TRY IT — Print nothing but the lines below starting at the line that holds "- 📊 Analytics" and ending at the line that holds "## Red Team Observations", including both, each exactly as written.

### TASK MATERIAL

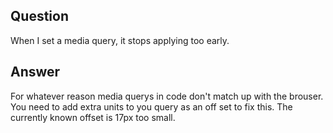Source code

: ## Question

When I set a media query, it stops applying too early.

## Answer

For whatever reason media querys in code don't match up with the brouser. You need to add extra units to you query as an off set to fix this. The currently known offset is 17px too small.
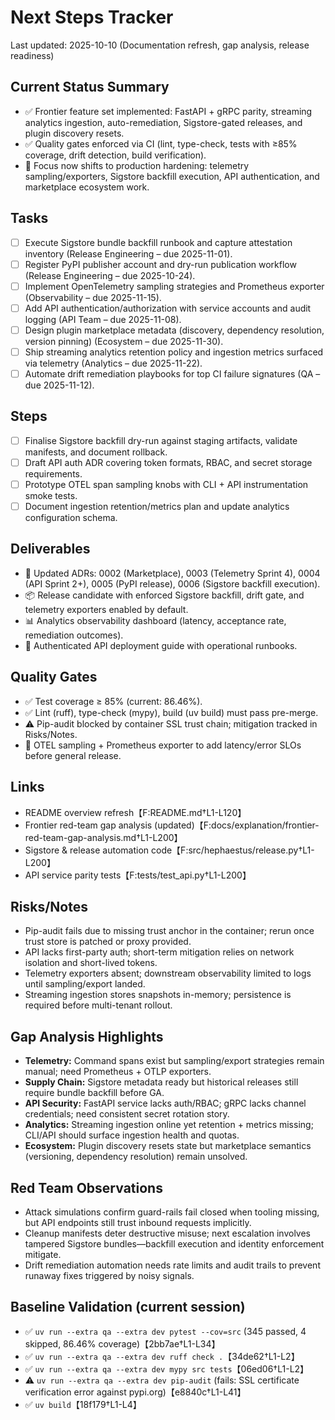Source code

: # Next Steps Tracker

Last updated: 2025-10-10 (Documentation refresh, gap analysis, release readiness)

## Current Status Summary
- ✅ Frontier feature set implemented: FastAPI + gRPC parity, streaming analytics ingestion, auto-remediation, Sigstore-gated releases, and plugin discovery resets.
- ✅ Quality gates enforced via CI (lint, type-check, tests with ≥85% coverage, drift detection, build verification).
- 🔄 Focus now shifts to production hardening: telemetry sampling/exporters, Sigstore backfill execution, API authentication, and marketplace ecosystem work.

## Tasks
- [ ] Execute Sigstore bundle backfill runbook and capture attestation inventory (Release Engineering – due 2025-11-01).
- [ ] Register PyPI publisher account and dry-run publication workflow (Release Engineering – due 2025-10-24).
- [ ] Implement OpenTelemetry sampling strategies and Prometheus exporter (Observability – due 2025-11-15).
- [ ] Add API authentication/authorization with service accounts and audit logging (API Team – due 2025-11-08).
- [ ] Design plugin marketplace metadata (discovery, dependency resolution, version pinning) (Ecosystem – due 2025-11-30).
- [ ] Ship streaming analytics retention policy and ingestion metrics surfaced via telemetry (Analytics – due 2025-11-22).
- [ ] Automate drift remediation playbooks for top CI failure signatures (QA – due 2025-11-12).

## Steps
- [ ] Finalise Sigstore backfill dry-run against staging artifacts, validate manifests, and document rollback.
- [ ] Draft API auth ADR covering token formats, RBAC, and secret storage requirements.
- [ ] Prototype OTEL span sampling knobs with CLI + API instrumentation smoke tests.
- [ ] Document ingestion retention/metrics plan and update analytics configuration schema.

## Deliverables
- 📄 Updated ADRs: 0002 (Marketplace), 0003 (Telemetry Sprint 4), 0004 (API Sprint 2+), 0005 (PyPI release), 0006 (Sigstore backfill execution).
- 📦 Release candidate with enforced Sigstore backfill, drift gate, and telemetry exporters enabled by default.
- 📊 Analytics observability dashboard (latency, acceptance rate, remediation outcomes).
- 🔐 Authenticated API deployment guide with operational runbooks.

## Quality Gates
- ✅ Test coverage ≥ 85% (current: 86.46%).
- ✅ Lint (ruff), type-check (mypy), build (uv build) must pass pre-merge.
- ⚠️ Pip-audit blocked by container SSL trust chain; mitigation tracked in Risks/Notes.
- 🔄 OTEL sampling + Prometheus exporter to add latency/error SLOs before general release.

## Links
- README overview refresh【F:README.md†L1-L120】
- Frontier red-team gap analysis (updated)【F:docs/explanation/frontier-red-team-gap-analysis.md†L1-L200】
- Sigstore & release automation code【F:src/hephaestus/release.py†L1-L200】
- API service parity tests【F:tests/test_api.py†L1-L200】

## Risks/Notes
- Pip-audit fails due to missing trust anchor in the container; rerun once trust store is patched or proxy provided.
- API lacks first-party auth; short-term mitigation relies on network isolation and short-lived tokens.
- Telemetry exporters absent; downstream observability limited to logs until sampling/export landed.
- Streaming ingestion stores snapshots in-memory; persistence is required before multi-tenant rollout.

## Gap Analysis Highlights
- **Telemetry:** Command spans exist but sampling/export strategies remain manual; need Prometheus + OTLP exporters.
- **Supply Chain:** Sigstore metadata ready but historical releases still require bundle backfill before GA.
- **API Security:** FastAPI service lacks auth/RBAC; gRPC lacks channel credentials; need consistent secret rotation story.
- **Analytics:** Streaming ingestion online yet retention + metrics missing; CLI/API should surface ingestion health and quotas.
- **Ecosystem:** Plugin discovery resets state but marketplace semantics (versioning, dependency resolution) remain unsolved.

## Red Team Observations
- Attack simulations confirm guard-rails fail closed when tooling missing, but API endpoints still trust inbound requests implicitly.
- Cleanup manifests deter destructive misuse; next escalation involves tampered Sigstore bundles—backfill execution and identity enforcement mitigate.
- Drift remediation automation needs rate limits and audit trails to prevent runaway fixes triggered by noisy signals.

## Baseline Validation (current session)
- ✅ `uv run --extra qa --extra dev pytest --cov=src` (345 passed, 4 skipped, 86.46% coverage)【2bb7ae†L1-L34】
- ✅ `uv run --extra qa --extra dev ruff check .`【34de62†L1-L2】
- ✅ `uv run --extra qa --extra dev mypy src tests`【06ed06†L1-L2】
- ⚠️ `uv run --extra qa --extra dev pip-audit` (fails: SSL certificate verification error against pypi.org)【e8840c†L1-L41】
- ✅ `uv build`【18f179†L1-L4】
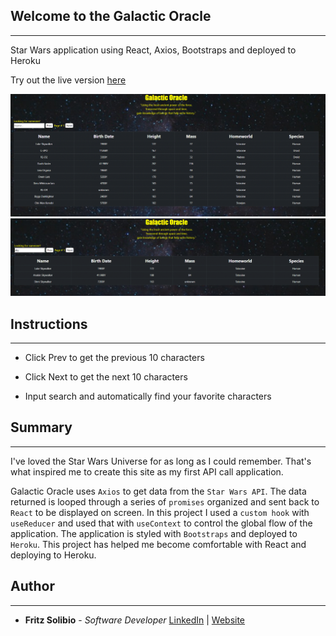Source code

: ## Welcome to the Galactic Oracle

---

Star Wars application using React, Axios, Bootstraps and deployed to Heroku

Try out the live version [here](https://fritz-star-wars.herokuapp.com/)

![image](src/images/main_screen.gif)
![search](src/images/name_search.gif)

## Instructions

---

- Click Prev to get the previous 10 characters

- Click Next to get the next 10 characters

- Input search and automatically find your favorite characters

## Summary

---

I've loved the Star Wars Universe for as long as I could remember. That's what inspired me to create this site as my first API call application.

Galactic Oracle uses `Axios` to get data from the `Star Wars API`. The data returned is looped through a series of `promises` organized and sent back to `React` to be displayed on screen. In this project I used a `custom hook` with `useReducer` and used that with `useContext` to control the global flow of the application. The application is styled with `Bootstraps` and deployed to `Heroku`. This project has helped me become comfortable with React and deploying to Heroku.

## Author

---

- **Fritz Solibio** - _Software Developer_ [LinkedIn](https://www.linkedin.com/in/fritz-solibio-4aa9b321b/) | [Website](https://www.fritzsolibio.ca/)

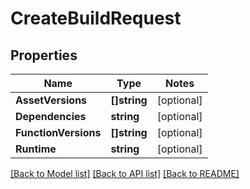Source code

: # CreateBuildRequest

## Properties
Name | Type | Notes
------------ | ------------- | -------------
**AssetVersions** | **[]string** | [optional] 
**Dependencies** | **string** | [optional] 
**FunctionVersions** | **[]string** | [optional] 
**Runtime** | **string** | [optional] 

[[Back to Model list]](../README.md#documentation-for-models) [[Back to API list]](../README.md#documentation-for-api-endpoints) [[Back to README]](../README.md)


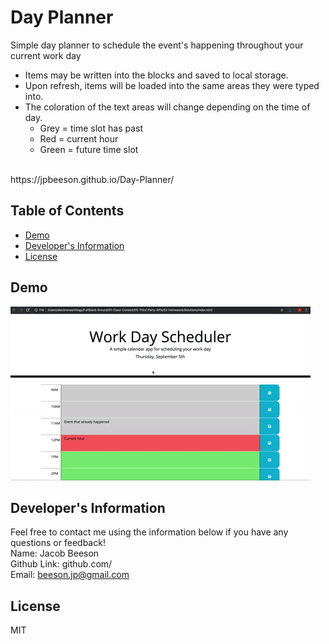 # Day Planner
Simple day planner to schedule the event's happening throughout your current work day
  - Items may be written into the blocks and saved to local storage.
  - Upon refresh, items will be loaded into the same areas they were typed into.
  - The coloration of the text areas will change depending on the time of day.
    - Grey = time slot has past
    - Red  = current hour
    - Green = future time slot
  <br>
  https://jpbeeson.github.io/Day-Planner/
  
  ## Table of Contents
  * [Demo](#demo)
  * [Developer's Information](#devInfo)
  * [License](#license)
  
  ## <a name="demo"></a>Demo
![](docs/assets/05-third-party-apis-homework-demo.gif)
  ## <a name="devInfo"></a>Developer's Information
  Feel free to contact me using the information below if you have any questions or feedback!
  <br>
  Name: Jacob Beeson
  <br>
  Github Link: github.com/<jpbeeson>
  <br>
  Email: <beeson.jp@gmail.com>
  ## <a name="license"></a>License
  MIT
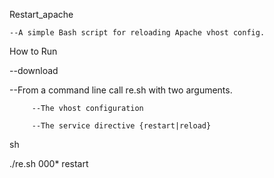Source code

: Restart_apache 

    --A simple Bash script for reloading Apache vhost config.

How to Run

   --download 
   
   --From a command line call re.sh with two arguments.
         
         --The vhost configuration
         
         --The service directive {restart|reload}

sh

./re.sh 000* restart
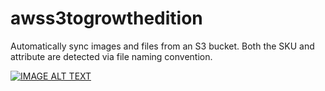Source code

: # awss3togrowthedition
Automatically sync images and files from an S3 bucket. Both the SKU and attribute are detected via file naming convention.

[![IMAGE ALT TEXT](https://i.imgur.com/kou8f56.png)](https://www.loom.com/share/500a9ade6ad64d0599a13b10a5678041 "Automatically Sync from S3 Bucket into Akeneo Growth Edition")


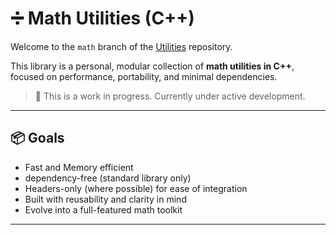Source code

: # ➗ Math Utilities (C++)

Welcome to the `math` branch of the [Utilities](https://github.com/your-username/Utilities) repository.

This library is a personal, modular collection of **math utilities in C++**, focused on performance, portability, and minimal dependencies.

> 📌 This is a work in progress. Currently under active development.

---

## 📦 Goals

- Fast and Memory efficient
- dependency-free (standard library only)
- Headers-only (where possible) for ease of integration
- Built with reusability and clarity in mind
- Evolve into a full-featured math toolkit

---

## 
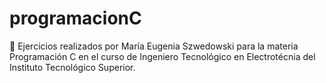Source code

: # programacionC
📌 Ejercicios realizados por María Eugenia Szwedowski para la materia Programación C en el curso de Ingeniero Tecnológico en Electrotécnia del Instituto Tecnológico Superior.
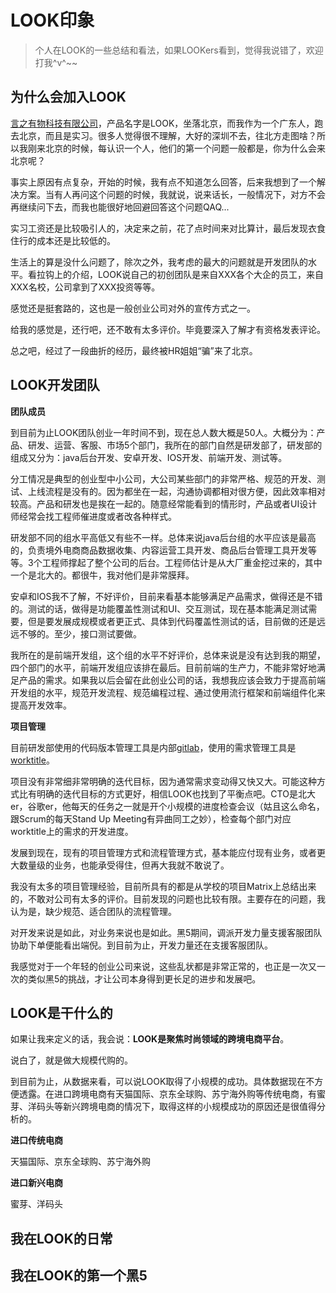 # LOOK印象

> 个人在LOOK的一些总结和看法，如果LOOKers看到，觉得我说错了，欢迎打我^v^~~

## 为什么会加入LOOK

[言之有物科技有限公司](http://www.ilovelook.cn/)，产品名字是LOOK，坐落北京，而我作为一个广东人，跑去北京，而且是实习。很多人觉得很不理解，大好的深圳不去，往北方走图啥？所以我刚来北京的时候，每认识一个人，他们的第一个问题一般都是，你为什么会来北京呢？

事实上原因有点复杂，开始的时候，我有点不知道怎么回答，后来我想到了一个解决方案。当有人再问这个问题的时候，我就说，说来话长，一般情况下，对方不会再继续问下去，而我也能很好地回避回答这个问题QAQ...

实习工资还是比较吸引人的，决定来之前，花了点时间来对比算计，最后发现衣食住行的成本还是比较低的。

生活上的算是没什么问题了，除次之外，我考虑的最大的问题就是开发团队的水平。看拉钩上的介绍，LOOK说自己的初创团队是来自XXX各个大企的员工，来自XXX名校，公司拿到了XXX投资等等。

感觉还是挺套路的，这也是一般创业公司对外的宣传方式之一。

给我的感觉是，还行吧，还不敢有太多评价。毕竟要深入了解才有资格发表评论。

总之吧，经过了一段曲折的经历，最终被HR姐姐“骗”来了北京。

## LOOK开发团队

**团队成员**

到目前为止LOOK团队创业一年时间不到，现在总人数大概是50人。大概分为：产品、研发、运营、客服、市场5个部门，我所在的部门自然是研发部了，研发部的组成又分为：java后台开发、安卓开发、IOS开发、前端开发、测试等。

分工情况是典型的创业型中小公司，大公司某些部门的非常严格、规范的开发、测试、上线流程是没有的。因为都坐在一起，沟通协调都相对很方便，因此效率相对较高。产品和研发也是挨在一起的。随意经常能看到的情形时，产品或者UI设计师经常会找工程师催进度或者改各种样式。

研发部不同的组水平高低又有些不一样。总体来说java后台组的水平应该是最高的，负责境外电商商品数据收集、内容运营工具开发、商品后台管理工具开发等等。3个工程师撑起了整个公司的后台。工程师估计是从大厂重金挖过来的，其中一个是北大的。都很牛，我对他们是非常膜拜。

安卓和IOS我不了解，不好评价，目前来看基本能够满足产品需求，做得还是不错的。测试的话，做得是功能覆盖性测试和UI、交互测试，现在基本能满足测试需要，但是要发展成规模或者更正式、具体到代码覆盖性测试的话，目前做的还是远远不够的。至少，接口测试要做。

我所在的是前端开发组，这个组的水平不好评价，总体来说是没有达到我的期望，四个部门的水平，前端开发组应该排在最后。目前前端的生产力，不能非常好地满足产品的需求。如果我以后会留在此创业公司的话，我想我应该会致力于提高前端开发组的水平，规范开发流程、规范编程过程、通过使用流行框架和前端组件化来提高开发效率。

**项目管理**

目前研发部使用的代码版本管理工具是内部[gitlab](https://about.gitlab.com)，使用的需求管理工具是[worktitle](https://worktile.com/)。

项目没有非常细非常明确的迭代目标，因为通常需求变动得又快又大。可能这种方式比有明确的迭代目标的方式更好，相信LOOK也找到了平衡点吧。CTO是北大er，谷歌er，他每天的任务之一就是开个小规模的进度检查会议（姑且这么命名，跟Scrum的每天Stand Up Meeting有异曲同工之妙），检查每个部门对应worktitle上的需求的开发进度。

发展到现在，现有的项目管理方式和流程管理方式，基本能应付现有业务，或者更大数量级的业务，也能承受得住，但再大我就不敢说了。

我没有太多的项目管理经验，目前所具有的都是从学校的项目Matrix上总结出来的，不敢对公司有太多的评价。目前发现的问题也比较有限。主要存在的问题，我认为是，缺少规范、适合团队的流程管理。

对开发来说是如此，对业务来说也是如此。黑5期间，调派开发力量支援客服团队协助下单便能看出端倪。到目前为止，开发力量还在支援客服团队。

我感觉对于一个年轻的创业公司来说，这些乱状都是非常正常的，也正是一次又一次的类似黑5的挑战，才让公司本身得到更长足的进步和发展吧。

## LOOK是干什么的

如果让我来定义的话，我会说：**LOOK是聚焦时尚领域的跨境电商平台**。

说白了，就是做大规模代购的。

到目前为止，从数据来看，可以说LOOK取得了小规模的成功。具体数据现在不方便透露。在进口跨境电商有天猫国际、京东全球购、苏宁海外购等传统电商，有蜜芽、洋码头等新兴跨境电商的情况下，取得这样的小规模成功的原因还是很值得分析的。

**进口传统电商**

天猫国际、京东全球购、苏宁海外购

**进口新兴电商**

蜜芽、洋码头

## 我在LOOK的日常

## 我在LOOK的第一个黑5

######

EXERCISE OUTPUT —
- 📊 Analytics observability dashboard (latency, acceptance rate, remediation outcomes).
- 🔐 Authenticated API deployment guide with operational runbooks.

## Quality Gates
- ✅ Test coverage ≥ 85% (current: 86.46%).
- ✅ Lint (ruff), type-check (mypy), build (uv build) must pass pre-merge.
- ⚠️ Pip-audit blocked by container SSL trust chain; mitigation tracked in Risks/Notes.
- 🔄 OTEL sampling + Prometheus exporter to add latency/error SLOs before general release.

## Links
- README overview refresh【F:README.md†L1-L120】
- Frontier red-team gap analysis (updated)【F:docs/explanation/frontier-red-team-gap-analysis.md†L1-L200】
- Sigstore & release automation code【F:src/hephaestus/release.py†L1-L200】
- API service parity tests【F:tests/test_api.py†L1-L200】

## Risks/Notes
- Pip-audit fails due to missing trust anchor in the container; rerun once trust store is patched or proxy provided.
- API lacks first-party auth; short-term mitigation relies on network isolation and short-lived tokens.
- Telemetry exporters absent; downstream observability limited to logs until sampling/export landed.
- Streaming ingestion stores snapshots in-memory; persistence is required before multi-tenant rollout.

## Gap Analysis Highlights
- **Telemetry:** Command spans exist but sampling/export strategies remain manual; need Prometheus + OTLP exporters.
- **Supply Chain:** Sigstore metadata ready but historical releases still require bundle backfill before GA.
- **API Security:** FastAPI service lacks auth/RBAC; gRPC lacks channel credentials; need consistent secret rotation story.
- **Analytics:** Streaming ingestion online yet retention + metrics missing; CLI/API should surface ingestion health and quotas.
- **Ecosystem:** Plugin discovery resets state but marketplace semantics (versioning, dependency resolution) remain unsolved.

## Red Team Observations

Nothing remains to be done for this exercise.